People everywhere are changing life situations -- jobs, relationships, patterns of behavior that are no longer sustainable -- and freeing themselves from their self-inflicted and self-limiting prisons.
It is particularly during times of dramatic change that breathwork can smooth out the rough edges and facilitate the process of transformation. It can expedite change and help resolve both internal and external conflicts. When we work something out internally, it will often avoid the need to live it out through external -- and often unnecessary -- drama in our lives.
Breathwork is a powerful way to release -- in a graceful way -- old pain, grief, anger, or other unexpressed emotions -- stuff we have been schlepping around for way too long. Our normal m.o. in these matters -- suppressing, ignoring, or trying to numb out or avoid these feelings by indulging in too much alcohol, drugs, ice cream, sex, shopping or TV -- is a very ineffective way to deal with them. Just like energy cannot be destroyed but merely changes form, repressed emotions get stored in our bodily tissues and surface as psychosomatic symptoms and disease. Often, when they finally come out, the results can be damaging to the people around us. Breathwork offers us an alternative and healthy form of release for all these repressed feelings, emotions and trauma. And its effects are permanent.

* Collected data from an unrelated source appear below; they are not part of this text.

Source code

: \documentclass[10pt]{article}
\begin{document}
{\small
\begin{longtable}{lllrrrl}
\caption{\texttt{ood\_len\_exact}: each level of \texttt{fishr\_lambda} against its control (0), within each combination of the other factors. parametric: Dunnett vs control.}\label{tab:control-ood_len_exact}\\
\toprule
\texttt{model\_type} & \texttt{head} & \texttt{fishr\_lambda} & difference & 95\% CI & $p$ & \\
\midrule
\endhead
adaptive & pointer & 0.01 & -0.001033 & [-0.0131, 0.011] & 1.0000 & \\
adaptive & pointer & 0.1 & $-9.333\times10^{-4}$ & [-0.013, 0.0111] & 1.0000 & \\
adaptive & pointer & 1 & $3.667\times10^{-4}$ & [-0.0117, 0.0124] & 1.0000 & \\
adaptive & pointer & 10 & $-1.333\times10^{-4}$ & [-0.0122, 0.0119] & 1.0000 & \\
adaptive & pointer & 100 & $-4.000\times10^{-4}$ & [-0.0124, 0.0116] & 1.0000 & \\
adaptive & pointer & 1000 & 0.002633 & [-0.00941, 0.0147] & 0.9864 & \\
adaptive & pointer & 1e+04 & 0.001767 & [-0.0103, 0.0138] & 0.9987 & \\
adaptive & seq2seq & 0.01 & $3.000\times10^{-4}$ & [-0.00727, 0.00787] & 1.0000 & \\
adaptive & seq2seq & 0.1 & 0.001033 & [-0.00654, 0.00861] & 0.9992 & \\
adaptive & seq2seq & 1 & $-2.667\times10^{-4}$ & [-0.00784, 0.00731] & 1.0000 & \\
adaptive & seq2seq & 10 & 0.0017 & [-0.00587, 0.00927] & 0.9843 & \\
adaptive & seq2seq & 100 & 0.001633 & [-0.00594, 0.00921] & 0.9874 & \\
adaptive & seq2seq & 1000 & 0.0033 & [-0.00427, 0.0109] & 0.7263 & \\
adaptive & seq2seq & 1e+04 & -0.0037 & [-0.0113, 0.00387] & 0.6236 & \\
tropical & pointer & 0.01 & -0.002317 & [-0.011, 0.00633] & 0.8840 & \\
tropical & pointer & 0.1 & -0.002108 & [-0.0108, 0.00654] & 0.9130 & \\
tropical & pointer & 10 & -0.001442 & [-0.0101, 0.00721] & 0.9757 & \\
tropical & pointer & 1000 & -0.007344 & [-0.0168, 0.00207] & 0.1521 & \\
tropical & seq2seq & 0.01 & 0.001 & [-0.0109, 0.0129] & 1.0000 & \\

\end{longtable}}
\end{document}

Breathwork -- especially when done regularly and over a sustained period of time -- increases our peace of mind and sense of centeredness, even assisting us to sleep better. We feel enlivened, energized and with clearer purpose. Ultimately, it helps empower our lives to work better and our relationships healthier and more alive.
One last thing: multiple consecutive sessions compound the effects. This is the reason why our weekend retreats offer four back-to-back sessions.
So, whether you do it with us, on your own (if you've been trained), or in another setting, breathe and breathe regularly!